Il le fait et tout se passe comme il l’a annoncé. Son adversaire est moins fier, soudainement.

« A mon tour, Dichotomion, de te poser une question : veux-tu choisir la défaite ou la vie sauve ? »

Dichotomion n’est pas très malin et, croyant avoir repéré une erreur de raisonnement chez son adversaire, il s’empresse de saisir l’opportunité qu’il pense providentielle, et en plus il lui donne des leçons :

« Ah ! Ah ! Ah ! Tu commets une grave erreur, Super-Rhéteur, car ton alternative me convient parfaitement. Oui, je veux choisir, et je choisis la vie sauve !

– C’est toi qui commets une grave erreur, Dichotomion, car ma disjonction était inclusive, et non exclusive !

– Comment ?!

– Oui, mon ‘ou’ n’était pas un ‘ou l’un, ou l’autre’, c’était un ‘l’un, l’autre ou les deux’ et en choisissant de choisir l’un, tu as accepté la possibilité d’avoir également l’autre. Je t’accorde donc ce que tu souhaites, Dichotomion : la vie sauve, ainsi que la défaite ! Il est temps pour toi d’aller finir tes jours dans un cachot !»

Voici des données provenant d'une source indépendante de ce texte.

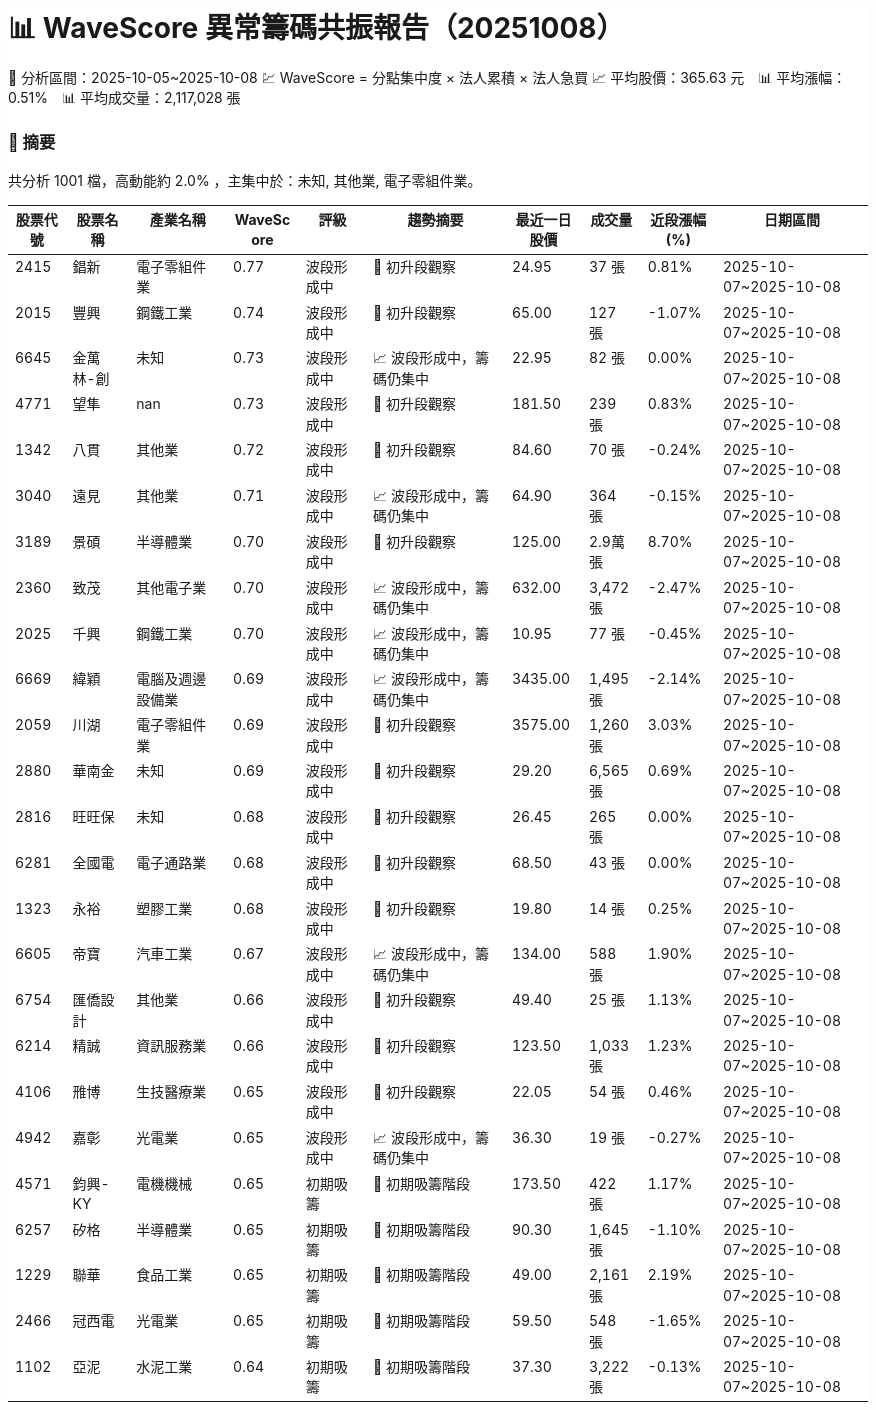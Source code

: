 # 📊 WaveScore 異常籌碼共振報告（20251008）
📅 分析區間：2025-10-05~2025-10-08
💹 WaveScore = 分點集中度 × 法人累積 × 法人急買
📈 平均股價：365.63 元　📊 平均漲幅：0.51%　📊 平均成交量：2,117,028 張

### 🧭 摘要
共分析 1001 檔，高動能約 2.0% ，主集中於：未知, 其他業, 電子零組件業。

| 股票代號 | 股票名稱 | 產業名稱 | WaveScore | 評級 | 趨勢摘要 | 最近一日股價 | 成交量 | 近段漲幅(%) | 日期區間 |
|-----------|-----------|-----------|-----------|------|-----------|---------------|----------|---------------|-----------|
| 2415 | 錩新 | 電子零組件業 | 0.77 | 波段形成中 | 🔁 初升段觀察 | 24.95 | 37 張 | 0.81% | 2025-10-07~2025-10-08 |
| 2015 | 豐興 | 鋼鐵工業 | 0.74 | 波段形成中 | 🔁 初升段觀察 | 65.00 | 127 張 | -1.07% | 2025-10-07~2025-10-08 |
| 6645 | 金萬林-創 | 未知 | 0.73 | 波段形成中 | 📈 波段形成中，籌碼仍集中 | 22.95 | 82 張 | 0.00% | 2025-10-07~2025-10-08 |
| 4771 | 望隼 | nan | 0.73 | 波段形成中 | 🔁 初升段觀察 | 181.50 | 239 張 | 0.83% | 2025-10-07~2025-10-08 |
| 1342 | 八貫 | 其他業 | 0.72 | 波段形成中 | 🔁 初升段觀察 | 84.60 | 70 張 | -0.24% | 2025-10-07~2025-10-08 |
| 3040 | 遠見 | 其他業 | 0.71 | 波段形成中 | 📈 波段形成中，籌碼仍集中 | 64.90 | 364 張 | -0.15% | 2025-10-07~2025-10-08 |
| 3189 | 景碩 | 半導體業 | 0.70 | 波段形成中 | 🔁 初升段觀察 | 125.00 | 2.9萬張 | 8.70% | 2025-10-07~2025-10-08 |
| 2360 | 致茂 | 其他電子業 | 0.70 | 波段形成中 | 📈 波段形成中，籌碼仍集中 | 632.00 | 3,472 張 | -2.47% | 2025-10-07~2025-10-08 |
| 2025 | 千興 | 鋼鐵工業 | 0.70 | 波段形成中 | 📈 波段形成中，籌碼仍集中 | 10.95 | 77 張 | -0.45% | 2025-10-07~2025-10-08 |
| 6669 | 緯穎 | 電腦及週邊設備業 | 0.69 | 波段形成中 | 📈 波段形成中，籌碼仍集中 | 3435.00 | 1,495 張 | -2.14% | 2025-10-07~2025-10-08 |
| 2059 | 川湖 | 電子零組件業 | 0.69 | 波段形成中 | 🔁 初升段觀察 | 3575.00 | 1,260 張 | 3.03% | 2025-10-07~2025-10-08 |
| 2880 | 華南金 | 未知 | 0.69 | 波段形成中 | 🔁 初升段觀察 | 29.20 | 6,565 張 | 0.69% | 2025-10-07~2025-10-08 |
| 2816 | 旺旺保 | 未知 | 0.68 | 波段形成中 | 🔁 初升段觀察 | 26.45 | 265 張 | 0.00% | 2025-10-07~2025-10-08 |
| 6281 | 全國電 | 電子通路業 | 0.68 | 波段形成中 | 🔁 初升段觀察 | 68.50 | 43 張 | 0.00% | 2025-10-07~2025-10-08 |
| 1323 | 永裕 | 塑膠工業 | 0.68 | 波段形成中 | 🔁 初升段觀察 | 19.80 | 14 張 | 0.25% | 2025-10-07~2025-10-08 |
| 6605 | 帝寶 | 汽車工業 | 0.67 | 波段形成中 | 📈 波段形成中，籌碼仍集中 | 134.00 | 588 張 | 1.90% | 2025-10-07~2025-10-08 |
| 6754 | 匯僑設計 | 其他業 | 0.66 | 波段形成中 | 🔁 初升段觀察 | 49.40 | 25 張 | 1.13% | 2025-10-07~2025-10-08 |
| 6214 | 精誠 | 資訊服務業 | 0.66 | 波段形成中 | 🔁 初升段觀察 | 123.50 | 1,033 張 | 1.23% | 2025-10-07~2025-10-08 |
| 4106 | 雃博 | 生技醫療業 | 0.65 | 波段形成中 | 🔁 初升段觀察 | 22.05 | 54 張 | 0.46% | 2025-10-07~2025-10-08 |
| 4942 | 嘉彰 | 光電業 | 0.65 | 波段形成中 | 📈 波段形成中，籌碼仍集中 | 36.30 | 19 張 | -0.27% | 2025-10-07~2025-10-08 |
| 4571 | 鈞興-KY | 電機機械 | 0.65 | 初期吸籌 | 🧩 初期吸籌階段 | 173.50 | 422 張 | 1.17% | 2025-10-07~2025-10-08 |
| 6257 | 矽格 | 半導體業 | 0.65 | 初期吸籌 | 🧩 初期吸籌階段 | 90.30 | 1,645 張 | -1.10% | 2025-10-07~2025-10-08 |
| 1229 | 聯華 | 食品工業 | 0.65 | 初期吸籌 | 🧩 初期吸籌階段 | 49.00 | 2,161 張 | 2.19% | 2025-10-07~2025-10-08 |
| 2466 | 冠西電 | 光電業 | 0.65 | 初期吸籌 | 🧩 初期吸籌階段 | 59.50 | 548 張 | -1.65% | 2025-10-07~2025-10-08 |
| 1102 | 亞泥 | 水泥工業 | 0.64 | 初期吸籌 | 🧩 初期吸籌階段 | 37.30 | 3,222 張 | -0.13% | 2025-10-07~2025-10-08 |
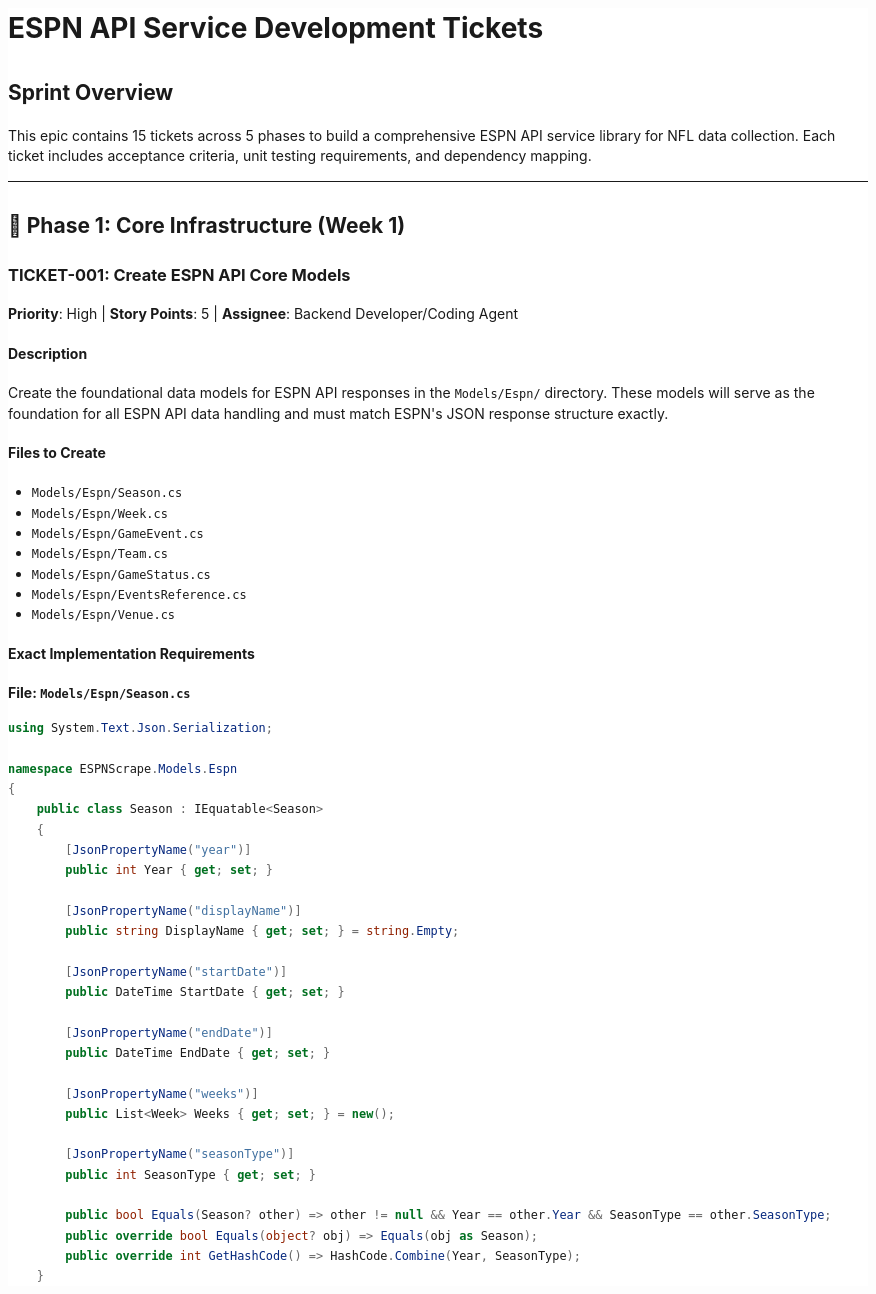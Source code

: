 # ESPN API Service Development Tickets

## Sprint Overview
This epic contains 15 tickets across 5 phases to build a comprehensive ESPN API service library for NFL data collection. Each ticket includes acceptance criteria, unit testing requirements, and dependency mapping.

---

## 🎯 Phase 1: Core Infrastructure (Week 1)

### TICKET-001: Create ESPN API Core Models
**Priority**: High | **Story Points**: 5 | **Assignee**: Backend Developer/Coding Agent

#### Description
Create the foundational data models for ESPN API responses in the `Models/Espn/` directory. These models will serve as the foundation for all ESPN API data handling and must match ESPN's JSON response structure exactly.

#### Files to Create
- `Models/Espn/Season.cs`
- `Models/Espn/Week.cs` 
- `Models/Espn/GameEvent.cs`
- `Models/Espn/Team.cs`
- `Models/Espn/GameStatus.cs`
- `Models/Espn/EventsReference.cs`
- `Models/Espn/Venue.cs`

#### Exact Implementation Requirements

**File: `Models/Espn/Season.cs`**
```csharp
using System.Text.Json.Serialization;

namespace ESPNScrape.Models.Espn
{
    public class Season : IEquatable<Season>
    {
        [JsonPropertyName("year")]
        public int Year { get; set; }

        [JsonPropertyName("displayName")]
        public string DisplayName { get; set; } = string.Empty;

        [JsonPropertyName("startDate")]
        public DateTime StartDate { get; set; }

        [JsonPropertyName("endDate")]
        public DateTime EndDate { get; set; }

        [JsonPropertyName("weeks")]
        public List<Week> Weeks { get; set; } = new();

        [JsonPropertyName("seasonType")]
        public int SeasonType { get; set; }

        public bool Equals(Season? other) => other != null && Year == other.Year && SeasonType == other.SeasonType;
        public override bool Equals(object? obj) => Equals(obj as Season);
        public override int GetHashCode() => HashCode.Combine(Year, SeasonType);
    }
```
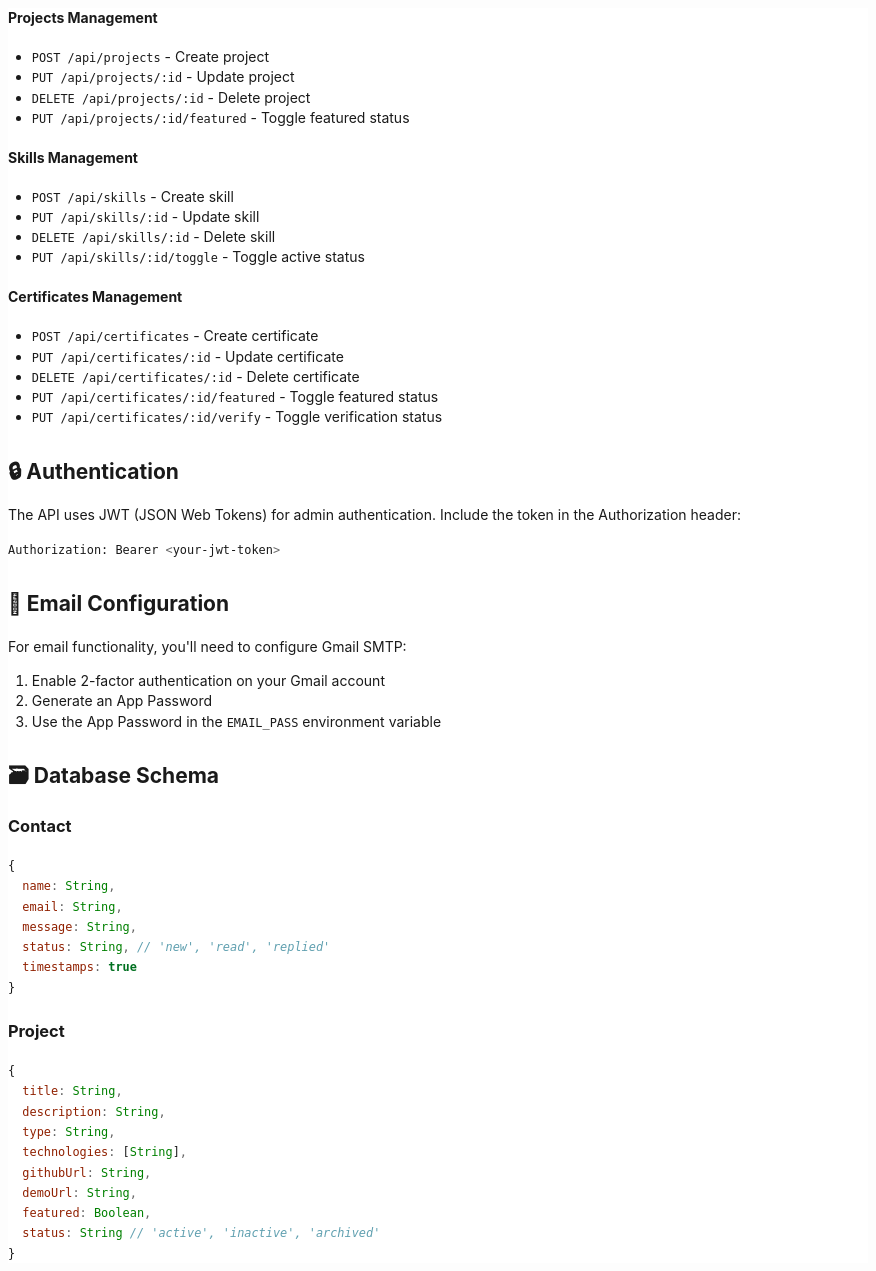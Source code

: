 #### Projects Management
- `POST /api/projects` - Create project
- `PUT /api/projects/:id` - Update project
- `DELETE /api/projects/:id` - Delete project
- `PUT /api/projects/:id/featured` - Toggle featured status

#### Skills Management
- `POST /api/skills` - Create skill
- `PUT /api/skills/:id` - Update skill
- `DELETE /api/skills/:id` - Delete skill
- `PUT /api/skills/:id/toggle` - Toggle active status

#### Certificates Management
- `POST /api/certificates` - Create certificate
- `PUT /api/certificates/:id` - Update certificate
- `DELETE /api/certificates/:id` - Delete certificate
- `PUT /api/certificates/:id/featured` - Toggle featured status
- `PUT /api/certificates/:id/verify` - Toggle verification status

## 🔒 Authentication

The API uses JWT (JSON Web Tokens) for admin authentication. Include the token in the Authorization header:

```bash
Authorization: Bearer <your-jwt-token>
```

## 📧 Email Configuration

For email functionality, you'll need to configure Gmail SMTP:

1. Enable 2-factor authentication on your Gmail account
2. Generate an App Password
3. Use the App Password in the `EMAIL_PASS` environment variable

## 🗃️ Database Schema

### Contact
```javascript
{
  name: String,
  email: String,
  message: String,
  status: String, // 'new', 'read', 'replied'
  timestamps: true
}
```

### Project
```javascript
{
  title: String,
  description: String,
  type: String,
  technologies: [String],
  githubUrl: String,
  demoUrl: String,
  featured: Boolean,
  status: String // 'active', 'inactive', 'archived'
}
```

Mais Dichotomion n’a vraiment pas envie d’aller en prison, où il n’aurait le choix qu’entre le désespoir et l’ennui ; et aussi il veut tout de même avoir le dernier mot, montrer à Super-Rhéteur qu’il a pu échapper à la conjonction de la vie sauve et de la défaite. Alors à pleins poumons, comme s’il criait aux dieux son désarroi, il s’exclame : « vivre libre ou mourir ! » ; et il s’effondre, trépassé puisque la liberté venait de lui être refusée.

Super-Rhéteur tourne la tête sur le côté, regardant vers le sol. S’il est heureux d’avoir triomphé, ses sentiments sont mitigés, car la mort d’un homme n’est jamais une chose bonne, même si cet homme était un gredin comme Dichotomion, et il aurait préféré que justice soit faite. Mais tout est certainement mieux ainsi, parce que la justice à cette époque est corrompue par le pouvoir secret de Zeugmon-le-Sombre et ses alliés.

Grave et profond, Super-Rhéteur se détourne et dans un nuage de fumée redevient un simple promeneur solitaire, que sa rêverie emporte loin de la dépouille de Dichotomion.